Most of my teaching is in the semester whose teaching weeks ended yesterday — it has been a bit crazy. I was more-or-less completely revising two of the three courses I was teaching, so I was a like a little hamster perpetually running on a hamster wheel of lecture and question sheet writing.
But that has now finished. However, I now have to revise bits of the computational course I run in the second semester. A colleague is teaching a new mechanics module, so we need a new computational project or two.
I had a look around, and came across the Gaspard-Rice model, which looks quite entertaining. It consists of three fixed discs, shown in grey above, that are arranged in a triangle. A particle is then fired in from the left – the starting point is shown as small black circle. The particle then elastically collides with any disc it encounters. Two trajectories, both of which start from the point shown in black, are shown.

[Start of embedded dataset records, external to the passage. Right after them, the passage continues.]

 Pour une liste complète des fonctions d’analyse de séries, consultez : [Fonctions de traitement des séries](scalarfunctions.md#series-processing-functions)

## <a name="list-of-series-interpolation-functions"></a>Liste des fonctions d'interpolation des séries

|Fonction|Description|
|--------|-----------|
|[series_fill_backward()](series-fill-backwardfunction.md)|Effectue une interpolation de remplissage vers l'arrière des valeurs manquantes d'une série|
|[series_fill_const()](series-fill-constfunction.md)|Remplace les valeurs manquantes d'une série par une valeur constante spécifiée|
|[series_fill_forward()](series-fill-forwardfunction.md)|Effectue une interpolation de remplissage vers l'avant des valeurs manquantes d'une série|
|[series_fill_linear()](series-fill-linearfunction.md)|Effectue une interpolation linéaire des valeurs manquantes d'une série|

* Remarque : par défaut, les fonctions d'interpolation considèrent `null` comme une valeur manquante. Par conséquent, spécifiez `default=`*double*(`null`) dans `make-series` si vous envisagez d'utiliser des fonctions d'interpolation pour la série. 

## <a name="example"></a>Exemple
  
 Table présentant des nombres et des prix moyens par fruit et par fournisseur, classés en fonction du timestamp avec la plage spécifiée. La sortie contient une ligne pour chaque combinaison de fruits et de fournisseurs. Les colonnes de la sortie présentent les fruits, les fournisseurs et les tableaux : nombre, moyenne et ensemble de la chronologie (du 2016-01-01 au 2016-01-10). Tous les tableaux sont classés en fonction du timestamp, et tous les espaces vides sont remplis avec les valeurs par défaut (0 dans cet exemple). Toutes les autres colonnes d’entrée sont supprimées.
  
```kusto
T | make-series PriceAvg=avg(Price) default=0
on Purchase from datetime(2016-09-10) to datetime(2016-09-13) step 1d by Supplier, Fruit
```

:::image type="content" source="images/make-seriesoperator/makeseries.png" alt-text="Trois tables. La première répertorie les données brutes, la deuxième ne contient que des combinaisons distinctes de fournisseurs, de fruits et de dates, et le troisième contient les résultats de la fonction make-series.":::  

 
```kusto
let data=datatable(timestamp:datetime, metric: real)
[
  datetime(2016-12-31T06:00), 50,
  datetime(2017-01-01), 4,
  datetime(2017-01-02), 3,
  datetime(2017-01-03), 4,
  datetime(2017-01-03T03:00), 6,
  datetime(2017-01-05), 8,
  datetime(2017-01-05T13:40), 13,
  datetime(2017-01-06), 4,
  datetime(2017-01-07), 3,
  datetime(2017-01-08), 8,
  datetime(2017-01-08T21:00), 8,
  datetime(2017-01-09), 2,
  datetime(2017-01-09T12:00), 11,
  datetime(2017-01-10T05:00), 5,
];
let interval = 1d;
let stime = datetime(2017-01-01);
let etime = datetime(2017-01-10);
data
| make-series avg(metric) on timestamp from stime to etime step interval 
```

If the particle’s trajectory is perfectly horizontal, it heads right, hits the rightmost disc absolutely head on and bounces back, retracing its steps and ending up leaving the field of view at the left.

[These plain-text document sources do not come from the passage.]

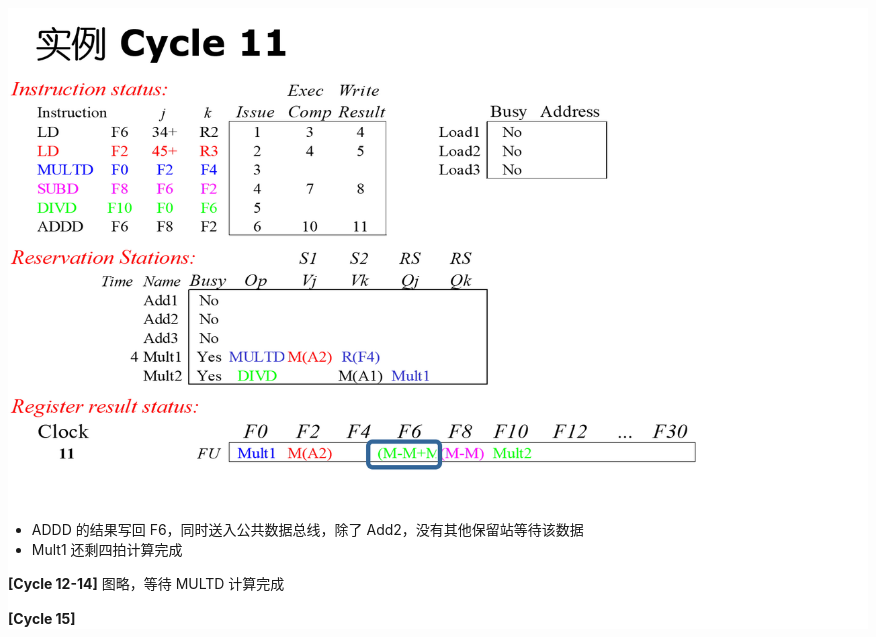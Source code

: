 <img src="计算机体系结构课程笔记（二）/Tomasulo实例：Cycle-11.png" width = 80% style="margin: 0 auto">
</div>

- ADDD 的结果写回 F6，同时送入公共数据总线，除了 Add2，没有其他保留站等待该数据
- Mult1 还剩四拍计算完成

**[Cycle 12-14]**
图略，等待 MULTD 计算完成

**[Cycle 15]**
<div style="text-align: center;">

But if the trajectory deviates even a little above or below the horizontal then the particle bounces up or down after the first collision with the rightmost disc and then it can hit the top and bottom discs on the way out. A slightly higher or lower trajectory can even result in the particle exiting top right not to the left. This is shown in the red trajectory.
What happens to the particle, in the sense of which of the three gaps it ends up taking to escape and how many times it collides before it does this, is very sensitive to the exact initial trajectory. This sensitivity of the dynamics to very small changes in the initial velocity, means the dynamics are what is called chaotic. Chaotic dynamics are by definition very sensitive to small changes in the initial conditions.
This makes them fun to study. The diagram above was produce by 100 lines of code, plus a random number generator (for the initial velocity) and it is an easy 100 lines. The original Gaspard-Rice model uses perfectly rigid discs, and so the dynamics rely on coding reflections which I think some students would struggle with. So I replaced them with discs with a very stiff repulsion for the particle, which means the dynamics can be just be coded with simple differential equations. So, I think students should be able to get it working, and then play around with the chaotic trajectories.